Power malls are malls built to house “power tenants” (fancy that?).
These types of stores attract shoppers from a larger radius, are usually located on freeway’s or main traffic arteries, and usually operate nationally.
The Home Depot, Best Buy, Costco, Target, Toys R Us, Beverages and Beyond, Sleep Train Mattresses, Dicks Sporting goods, Mens Warehouse, are just a few examples. Some brokers might include the chains Trader Joe’s or Whole food markets in the power tenant category and others as in the large neighborhood center category.
Marin county didn’t have a lot of vacant land by the time the “big box” and super-stores came into their own.

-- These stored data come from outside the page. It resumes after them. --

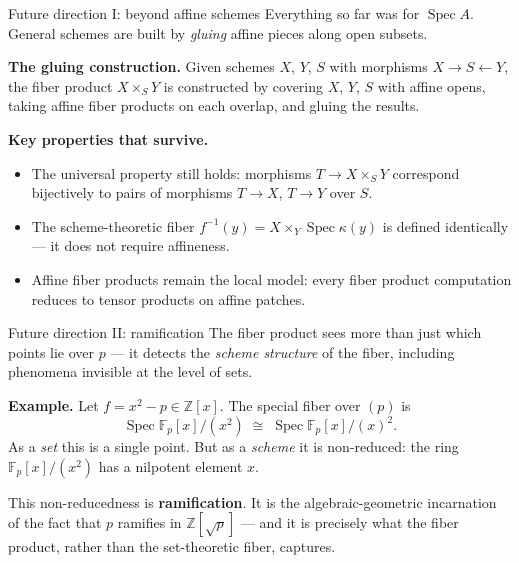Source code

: \documentclass[aspectratio=169,12pt]{beamer}
\begin{document}
\iffalse  %
\begin{frame}{Future direction I: beyond affine schemes}
  Everything so far was for $\operatorname{Spec} A$.
  General schemes are built by \emph{gluing} affine pieces along open subsets.

  \medskip

  \textbf{The gluing construction.}\enspace
  Given schemes $X$, $Y$, $S$ with morphisms $X \to S \leftarrow Y$,
  the fiber product $X \times_S Y$ is constructed by covering $X$, $Y$, $S$
  with affine opens, taking affine fiber products on each overlap, and
  gluing the results.

  \medskip

  \textbf{Key properties that survive.}
  \begin{itemize}
    \item The universal property still holds: morphisms $T \to X \times_S Y$
          correspond bijectively to pairs of morphisms $T \to X$, $T \to Y$
          over $S$.
    \item The scheme-theoretic fiber $f^{-1}(y) = X \times_Y \operatorname{Spec}\kappa(y)$
          is defined identically — it does not require affineness.
    \item Affine fiber products remain the local model: every fiber product
          computation reduces to tensor products on affine patches.
  \end{itemize}
\end{frame}

\begin{frame}{Future direction II: ramification}
  The fiber product sees more than just which points lie over $p$ —
  it detects the \emph{scheme structure} of the fiber, including
  phenomena invisible at the level of sets.

  \medskip

  \textbf{Example.}\enspace
  Let $f = x^2 - p \in \mathbb{Z}[x]$.
  The special fiber over $(p)$ is
  \[
    \operatorname{Spec}\mathbb{F}_p[x]/(x^2)
    \;\cong\;
    \operatorname{Spec}\mathbb{F}_p[x]/(x)^2.
  \]
  As a \emph{set} this is a single point.
  But as a \emph{scheme} it is non-reduced: the ring $\mathbb{F}_p[x]/(x^2)$
  has a nilpotent element $x$.

  \medskip

  This non-reducedness is \textbf{ramification}.
  It is the algebraic-geometric incarnation of the fact that $p$ ramifies
  in $\mathbb{Z}[\sqrt{p}]$ — and it is precisely what the fiber product,
  rather than the set-theoretic fiber, captures.
\end{frame}
\end{document}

Only the Vintage Oaks Mall in Novato, with it’s Costco, Target, and many others, is a true example of a power center in Marin county.
Most of the tenants I named do have a Marin county presence. The stores are clustered in freeway frontage type locations in San Rafael, either in free standing buildings or centers hosting two or three names. Costco has been unable to get permits on locations south of Novato. Walmart has not found an entry point at all. The Home Depot made a sustained effort to get into Marin for a decade in the 1990’s. Around 1999, the chain finally attained a lease and operating permits to open. The Home Depot had to pay a very high rent relative to their normal locations and their isolated site has almost no visibility. Target has recently built a store on a separate parcel (does not share a parking lot) almost adjacent to it, and two large car dealerships have located in front of it. I tell the story as an example of the differences in property values and necessary utility settled for in different markets.
Corte Madera has a few of the smaller power tenants in small freeway frontage malls near it’s two regional centers.